§ **Work required**
Where the string "github" appears in a line of the material below, copy that line.

§ **Source information**
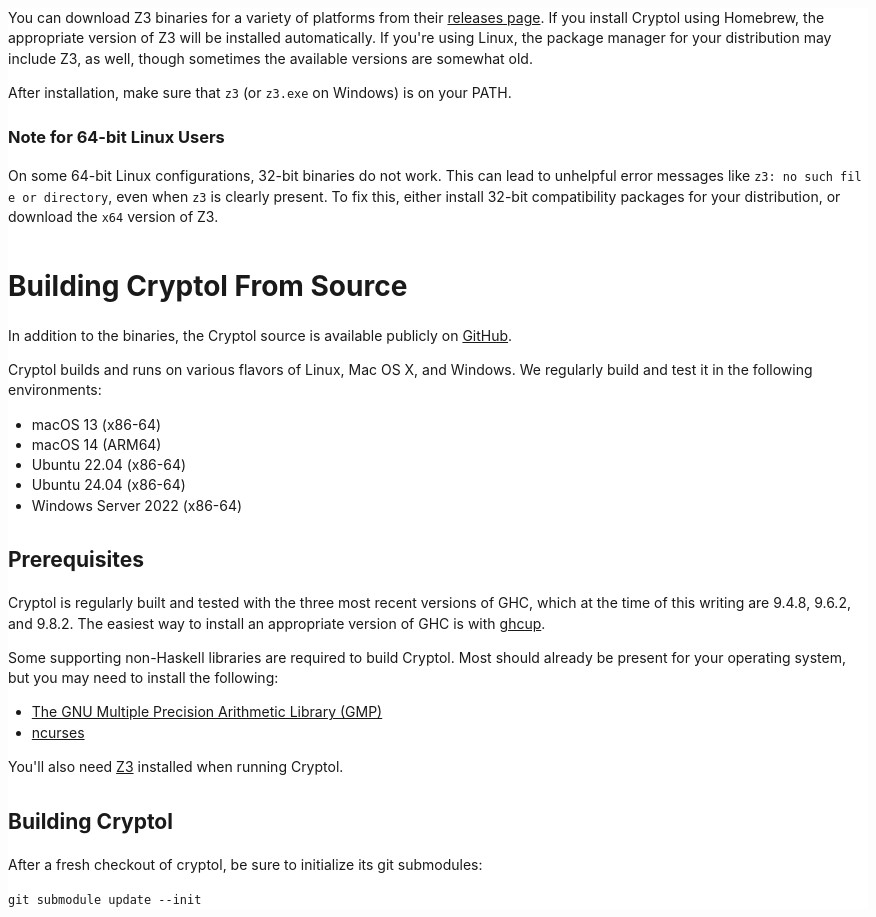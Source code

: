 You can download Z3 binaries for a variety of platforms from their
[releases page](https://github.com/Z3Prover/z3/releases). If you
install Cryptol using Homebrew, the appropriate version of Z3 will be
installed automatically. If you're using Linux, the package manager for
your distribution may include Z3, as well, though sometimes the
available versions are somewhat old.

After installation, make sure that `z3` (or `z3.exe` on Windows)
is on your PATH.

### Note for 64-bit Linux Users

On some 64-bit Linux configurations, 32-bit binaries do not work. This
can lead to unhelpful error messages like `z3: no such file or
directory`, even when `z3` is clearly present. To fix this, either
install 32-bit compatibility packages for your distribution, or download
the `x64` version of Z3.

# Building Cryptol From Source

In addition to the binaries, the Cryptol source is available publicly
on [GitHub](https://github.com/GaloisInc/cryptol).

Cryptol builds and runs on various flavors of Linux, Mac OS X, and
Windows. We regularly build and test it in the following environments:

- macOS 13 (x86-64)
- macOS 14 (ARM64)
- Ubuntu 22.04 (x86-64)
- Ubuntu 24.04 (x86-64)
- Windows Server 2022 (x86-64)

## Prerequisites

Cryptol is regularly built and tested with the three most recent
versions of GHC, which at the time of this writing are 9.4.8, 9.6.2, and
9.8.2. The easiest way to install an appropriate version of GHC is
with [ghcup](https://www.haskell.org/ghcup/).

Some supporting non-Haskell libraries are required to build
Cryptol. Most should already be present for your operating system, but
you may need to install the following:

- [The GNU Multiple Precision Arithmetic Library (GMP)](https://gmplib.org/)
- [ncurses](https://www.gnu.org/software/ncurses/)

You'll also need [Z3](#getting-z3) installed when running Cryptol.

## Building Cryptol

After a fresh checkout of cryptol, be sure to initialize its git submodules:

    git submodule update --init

§ **Solution to this task**
[releases page](https://github.com/Z3Prover/z3/releases). If you
on [GitHub](https://github.com/GaloisInc/cryptol).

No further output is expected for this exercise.